■ **Data extracted from a collection**
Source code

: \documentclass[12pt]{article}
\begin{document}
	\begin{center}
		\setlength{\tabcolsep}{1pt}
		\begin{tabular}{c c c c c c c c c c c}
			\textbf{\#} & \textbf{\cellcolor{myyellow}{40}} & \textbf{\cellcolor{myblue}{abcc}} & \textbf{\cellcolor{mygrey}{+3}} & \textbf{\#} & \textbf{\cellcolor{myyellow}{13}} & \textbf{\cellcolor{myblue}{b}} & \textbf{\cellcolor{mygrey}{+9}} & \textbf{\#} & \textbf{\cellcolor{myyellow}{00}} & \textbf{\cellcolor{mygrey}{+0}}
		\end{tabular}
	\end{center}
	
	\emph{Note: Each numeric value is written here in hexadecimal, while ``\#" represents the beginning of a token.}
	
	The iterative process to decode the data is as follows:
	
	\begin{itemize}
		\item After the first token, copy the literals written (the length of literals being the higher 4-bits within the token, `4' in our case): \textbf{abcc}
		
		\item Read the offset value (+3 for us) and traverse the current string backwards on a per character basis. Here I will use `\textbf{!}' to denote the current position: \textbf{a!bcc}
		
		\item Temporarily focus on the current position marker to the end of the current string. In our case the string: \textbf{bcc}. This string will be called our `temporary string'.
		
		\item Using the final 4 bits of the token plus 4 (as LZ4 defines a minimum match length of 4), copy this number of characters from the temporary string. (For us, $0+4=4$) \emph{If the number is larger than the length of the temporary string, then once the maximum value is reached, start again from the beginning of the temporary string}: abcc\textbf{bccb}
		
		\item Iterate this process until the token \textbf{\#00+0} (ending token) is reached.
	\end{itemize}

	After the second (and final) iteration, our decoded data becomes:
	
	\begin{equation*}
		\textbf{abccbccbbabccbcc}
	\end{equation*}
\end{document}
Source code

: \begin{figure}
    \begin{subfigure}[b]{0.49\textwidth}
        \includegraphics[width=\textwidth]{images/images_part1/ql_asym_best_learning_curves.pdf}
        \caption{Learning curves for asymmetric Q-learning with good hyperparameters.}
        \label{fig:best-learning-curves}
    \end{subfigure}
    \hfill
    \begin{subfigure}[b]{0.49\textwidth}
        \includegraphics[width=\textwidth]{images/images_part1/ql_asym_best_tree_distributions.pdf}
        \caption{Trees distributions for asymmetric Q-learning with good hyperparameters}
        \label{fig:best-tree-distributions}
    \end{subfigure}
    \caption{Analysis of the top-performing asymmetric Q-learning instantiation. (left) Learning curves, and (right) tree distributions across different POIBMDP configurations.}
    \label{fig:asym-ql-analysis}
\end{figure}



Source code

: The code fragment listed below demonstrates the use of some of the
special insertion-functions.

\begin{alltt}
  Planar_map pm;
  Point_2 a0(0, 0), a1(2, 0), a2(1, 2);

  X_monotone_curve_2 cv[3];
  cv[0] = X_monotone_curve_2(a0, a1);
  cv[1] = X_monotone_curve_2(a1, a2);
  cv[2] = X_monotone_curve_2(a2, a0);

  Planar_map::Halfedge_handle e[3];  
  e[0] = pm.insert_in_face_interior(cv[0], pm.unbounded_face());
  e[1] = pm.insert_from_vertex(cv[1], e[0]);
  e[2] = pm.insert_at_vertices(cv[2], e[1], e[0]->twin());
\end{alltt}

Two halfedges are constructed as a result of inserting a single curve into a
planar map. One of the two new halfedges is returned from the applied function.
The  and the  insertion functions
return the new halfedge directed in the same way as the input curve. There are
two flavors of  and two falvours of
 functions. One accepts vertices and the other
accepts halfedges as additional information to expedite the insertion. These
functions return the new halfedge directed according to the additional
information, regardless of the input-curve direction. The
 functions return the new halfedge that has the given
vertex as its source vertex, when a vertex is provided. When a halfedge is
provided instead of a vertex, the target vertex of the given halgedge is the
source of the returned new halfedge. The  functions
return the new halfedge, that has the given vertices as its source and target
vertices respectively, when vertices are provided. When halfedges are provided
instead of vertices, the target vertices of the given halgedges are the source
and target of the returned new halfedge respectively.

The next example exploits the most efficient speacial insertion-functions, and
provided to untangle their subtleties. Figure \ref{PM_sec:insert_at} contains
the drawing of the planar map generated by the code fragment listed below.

■ **Exercise details**
Reproduce every entry exactly, with nothing added or dropped.

■ **Worked solution**
Source code

: \documentclass[12pt]{article}
\begin{document}
	\begin{center}
		\setlength{\tabcolsep}{1pt}
		\begin{tabular}{c c c c c c c c c c c}
			\textbf{\#} & \textbf{\cellcolor{myyellow}{40}} & \textbf{\cellcolor{myblue}{abcc}} & \textbf{\cellcolor{mygrey}{+3}} & \textbf{\#} & \textbf{\cellcolor{myyellow}{13}} & \textbf{\cellcolor{myblue}{b}} & \textbf{\cellcolor{mygrey}{+9}} & \textbf{\#} & \textbf{\cellcolor{myyellow}{00}} & \textbf{\cellcolor{mygrey}{+0}}
		\end{tabular}
	\end{center}
	
	\emph{Note: Each numeric value is written here in hexadecimal, while ``\#" represents the beginning of a token.}
	
	The iterative process to decode the data is as follows:
	
	\begin{itemize}
		\item After the first token, copy the literals written (the length of literals being the higher 4-bits within the token, `4' in our case): \textbf{abcc}
		
		\item Read the offset value (+3 for us) and traverse the current string backwards on a per character basis. Here I will use `\textbf{!}' to denote the current position: \textbf{a!bcc}
		
		\item Temporarily focus on the current position marker to the end of the current string. In our case the string: \textbf{bcc}. This string will be called our `temporary string'.
		
		\item Using the final 4 bits of the token plus 4 (as LZ4 defines a minimum match length of 4), copy this number of characters from the temporary string. (For us, $0+4=4$) \emph{If the number is larger than the length of the temporary string, then once the maximum value is reached, start again from the beginning of the temporary string}: abcc\textbf{bccb}
		
		\item Iterate this process until the token \textbf{\#00+0} (ending token) is reached.
	\end{itemize}

	After the second (and final) iteration, our decoded data becomes:
	
	\begin{equation*}
		\textbf{abccbccbbabccbcc}
	\end{equation*}
\end{document}
Source code

: \begin{figure}
    \begin{subfigure}[b]{0.49\textwidth}
        \includegraphics[width=\textwidth]{images/images_part1/ql_asym_best_learning_curves.pdf}
        \caption{Learning curves for asymmetric Q-learning with good hyperparameters.}
        \label{fig:best-learning-curves}
    \end{subfigure}
    \hfill
    \begin{subfigure}[b]{0.49\textwidth}
        \includegraphics[width=\textwidth]{images/images_part1/ql_asym_best_tree_distributions.pdf}
        \caption{Trees distributions for asymmetric Q-learning with good hyperparameters}
        \label{fig:best-tree-distributions}
    \end{subfigure}
    \caption{Analysis of the top-performing asymmetric Q-learning instantiation. (left) Learning curves, and (right) tree distributions across different POIBMDP configurations.}
    \label{fig:asym-ql-analysis}
\end{figure}



Source code

: The code fragment listed below demonstrates the use of some of the
special insertion-functions.

\begin{alltt}
  Planar_map pm;
  Point_2 a0(0, 0), a1(2, 0), a2(1, 2);

  X_monotone_curve_2 cv[3];
  cv[0] = X_monotone_curve_2(a0, a1);
  cv[1] = X_monotone_curve_2(a1, a2);
  cv[2] = X_monotone_curve_2(a2, a0);

  Planar_map::Halfedge_handle e[3];  
  e[0] = pm.insert_in_face_interior(cv[0], pm.unbounded_face());
  e[1] = pm.insert_from_vertex(cv[1], e[0]);
  e[2] = pm.insert_at_vertices(cv[2], e[1], e[0]->twin());
\end{alltt}

Two halfedges are constructed as a result of inserting a single curve into a
planar map. One of the two new halfedges is returned from the applied function.
The  and the  insertion functions
return the new halfedge directed in the same way as the input curve. There are
two flavors of  and two falvours of
 functions. One accepts vertices and the other
accepts halfedges as additional information to expedite the insertion. These
functions return the new halfedge directed according to the additional
information, regardless of the input-curve direction. The
 functions return the new halfedge that has the given
vertex as its source vertex, when a vertex is provided. When a halfedge is
provided instead of a vertex, the target vertex of the given halgedge is the
source of the returned new halfedge. The  functions
return the new halfedge, that has the given vertices as its source and target
vertices respectively, when vertices are provided. When halfedges are provided
instead of vertices, the target vertices of the given halgedges are the source
and target of the returned new halfedge respectively.

The next example exploits the most efficient speacial insertion-functions, and
provided to untangle their subtleties. Figure \ref{PM_sec:insert_at} contains
the drawing of the planar map generated by the code fragment listed below.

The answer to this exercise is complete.